CONCORD, N.H. (AP) – Despite new charges against Gregory Floyd, the attorney general says there is no reason to revisit whether he should have been exonerated for his involvement in a fatal shooting last year.
Floyd, 50, of Easton, made headlines last May when he shot and killed a man who had just shot and killed Franconia Police Cpl. Bruce McKay. Last week, after being convicted of threatening a neighbor, Floyd erupted in the courthouse and was charged with assaulting a court officer, resisting arrest and disorderly conduct.
Attorney General Kelly Ayotte said if new evidence came forward about the shooting, her office can take another look at the case, but that hasn’t happened.

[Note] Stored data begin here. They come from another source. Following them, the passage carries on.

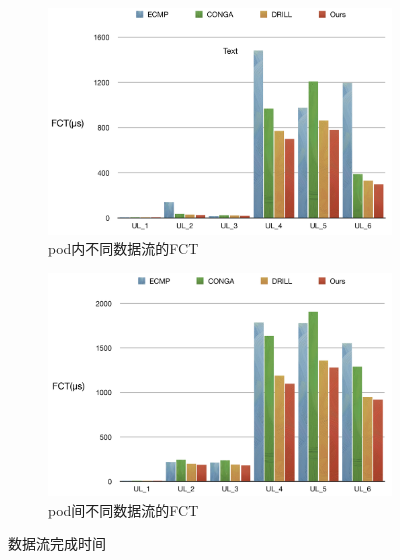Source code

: \begin{figure}[htb!]
\centering
\begin{subfigure}{0.47\textwidth}
     \includegraphics[width=\textwidth]{figure/intrpod.png}
     \caption{pod内不同数据流的FCT}
\end{subfigure}\hspace{2em}
\begin{subfigure}{0.47\textwidth}
    \includegraphics[width=\textwidth]{figure/intepod.png}
    \caption{pod间不同数据流的FCT}

\end{subfigure}%
\caption{数据流完成时间}
\label{fig:podfct}
\end{figure}


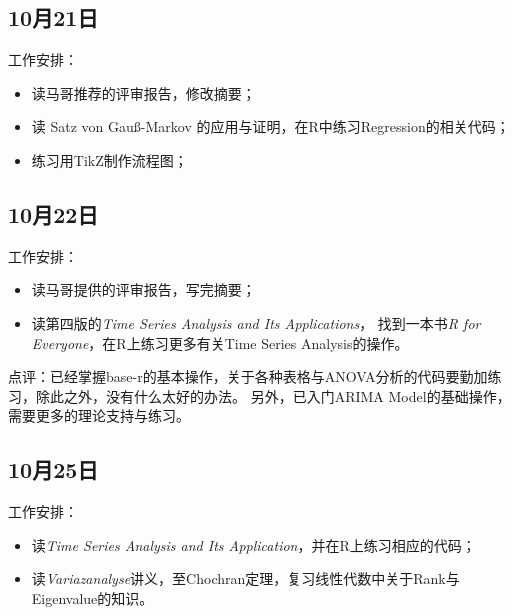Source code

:\documentclass[H:\workspace\实习日志\ShixiRizhi.tex]{subfiles}
\begin{document}
\subsection{10月21日}
工作安排：
\begin{itemize}
    \item 读马哥推荐的评审报告，修改摘要；
    \item 读 Satz von Gauß-Markov 的应用与证明，在R中练习Regression的相关代码；
    \item 练习用TikZ制作流程图；
\end{itemize}

\subsection{10月22日}
工作安排：
\begin{itemize}
    \item 读马哥提供的评审报告，写完摘要；
    \item 读第四版的\textit{Time Series Analysis and Its Applications}，
    找到一本书\textit{R for Everyone}，在R上练习更多有关Time Series Analysis的操作。
\end{itemize}
点评：已经掌握base-r的基本操作，关于各种表格与ANOVA分析的代码要勤加练习，除此之外，没有什么太好的办法。
另外，已入门ARIMA Model的基础操作，需要更多的理论支持与练习。

\subsection{10月25日}
工作安排：
\begin{itemize}
    \item 读\textit{Time Series Analysis and Its Application}，并在R上练习相应的代码；
    \item 读\textit{Variazanalyse}讲义，至Chochran定理，复习线性代数中关于Rank与Eigenvalue的知识。
\end{itemize}  
\end{document}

But relatives of Liko Kenney, the 24-year-old Easton man Floyd killed, want the state to reconsider filing charges.
“They (state police) informed me my nephew was shot and killed by Gregory Floyd and they called him a good Samaritan. I accepted it at that time. I had no idea who he was, but now I know he is no good Samaritan,” said Kenney’s uncle, bill Kenney.
Ayotte determined within 24 hours that Floyd was justified in killing Kenney on May 11, 2007. Kenney had been stopped by McKay, who pepper-sprayed him. Kenney then shot McKay and ran over him. Floyd, who had stopped nearby and was watching from his pickup truck, grabbed McKay’s gun and killed Kenney.

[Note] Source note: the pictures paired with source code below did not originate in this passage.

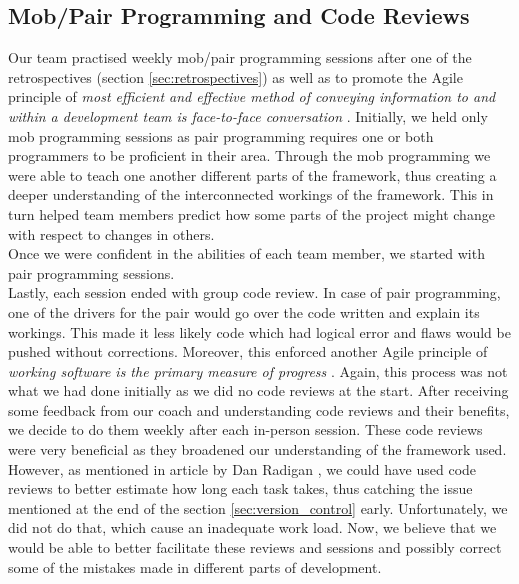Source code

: \documentclass{l3proj}
\begin{document}
        
        
    \subsection{Mob/Pair Programming and Code Reviews}
    \label{sec:mob}
        Our team practised weekly mob/pair programming sessions after one of the retrospectives (section \ref{sec:retrospectives}) as well as to promote the Agile principle of \textit{most efficient and effective method of conveying information to and within a development team is face-to-face conversation} \cite{manifesto}. Initially, we held only mob programming sessions as pair programming requires one or both programmers to be proficient in their area. Through the mob programming we were able to teach one another different parts of the framework, thus creating a deeper understanding of the interconnected workings of the framework. This in turn helped team members predict how some parts of the project might change with respect to changes in others.\\
        Once we were confident in the abilities of each team member, we started with pair programming sessions.\\
        Lastly, each session ended with group code review. In case of pair programming, one of the drivers for the pair would go over the code written and explain its workings. This made it less likely code which had logical error and flaws would be pushed without corrections. Moreover, this enforced another Agile principle of \textit{working software is the primary measure of progress} \cite{manifesto}. Again, this process was not what we had done initially as we did no code reviews at the start. After receiving some feedback from our coach and understanding code reviews and their benefits, we decide to do them weekly after each in-person session. These code reviews were very beneficial as they broadened our understanding of the framework used. However, as mentioned in article by Dan Radigan \cite{code_review}, we could have used code reviews to better estimate how long each task takes, thus catching the issue mentioned at the end of the section \ref{sec:version_control} early. Unfortunately, we did not do that, which cause an inadequate work load. Now, we believe that we would be able 
        to better facilitate these reviews and sessions and possibly correct some of the mistakes made in different parts of development.\\
        
\end{document}
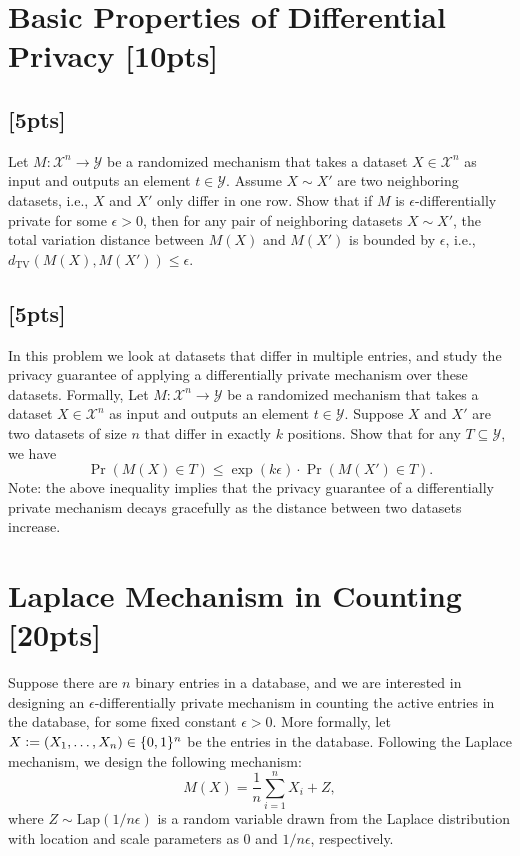\documentclass[letterpaper,11pt]{article}
\theoremstyle{definition}
\newcommand{\defeq}{\vcentcolon=}
\newcommand{\dtv}{d_{\text{TV}}}
\begin{document}
\section{Basic Properties of Differential Privacy [10pts]}
\subsection{[5pts]}
Let $M:\mathcal{X}^n\to\mathcal{Y}$ be a randomized mechanism that takes a dataset $X\in\mathcal{X}^n$ as input and outputs an element $t\in\mathcal{Y}$. Assume $X\sim X'$ are two neighboring datasets, i.e., $X$ and $X'$ only differ in one row. Show that if $M$ is $\epsilon$-differentially private for some $\epsilon > 0$, then for any pair of neighboring datasets $X\sim X'$, the total variation distance between $M(X)$ and $M(X')$ is bounded by $\epsilon$, i.e., $\dtv(M(X), M(X'))\leq\epsilon$.

\subsection{[5pts]}
In this problem we look at datasets that differ in multiple entries, and study the privacy guarantee of applying a differentially private mechanism over these datasets. Formally, Let $M:\mathcal{X}^n\to\mathcal{Y}$ be a randomized mechanism that takes a dataset $X\in\mathcal{X}^n$ as input and outputs an element $t\in\mathcal{Y}$. Suppose $X$ and $X'$ are two datasets of size $n$ that differ in exactly $k$ positions. Show that for any $T\subseteq\mathcal{Y}$, we have
\begin{equation*}
    \Pr(M(X)\in T) \leq\exp(k\epsilon)\cdot \Pr(M(X')\in T).
\end{equation*}
Note: the above inequality implies that the privacy guarantee of a differentially private mechanism decays gracefully as the distance between two datasets increase.

\section{Laplace Mechanism in Counting [20pts]}
Suppose there are $n$ binary entries in a database, and we are interested in designing an $\epsilon$-differentially private mechanism in counting the active entries in the database, for some fixed constant $\epsilon > 0$. More formally, let $X \defeq (X_1,\ldots, X_n)\in\{0,1\}^n$ be the entries in the database. Following the Laplace mechanism, we design the following mechanism:
\begin{equation*}
    M(X) = \frac{1}{n}\sum_{i=1}^n X_i + Z,
\end{equation*}
where $Z\sim \text{Lap}(1/n\epsilon)$ is a random variable drawn from the Laplace distribution with location and scale parameters as 0 and $1/n\epsilon$, respectively.
\end{document}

Bill Kenney believes the FBI should investigate the shootings. He said he wasn’t surprised that the state will not revisit the case in light of the new charges against Floyd.
“It’s a knee-jerk reaction,” he said. “I believe there is a real disconnect between Concord and north of the notches. The White Mountains offer more than a little barrier between north and south.”
Chichester lawyer Mark Sisti, who represents Kenney’s family, said they haven’t decided whether to file a lawsuit. He said if a police officer kills a civilian in the line of duty, it would take more than a day for the attorney general to decide if the shooting was justified.
But Ayotte said it is common to make preliminary findings in 24 hours that a shooting was justified. In Floyd’s case, there was ample evidence because a dashboard camera in McKay’s cruiser captured the incident, she said.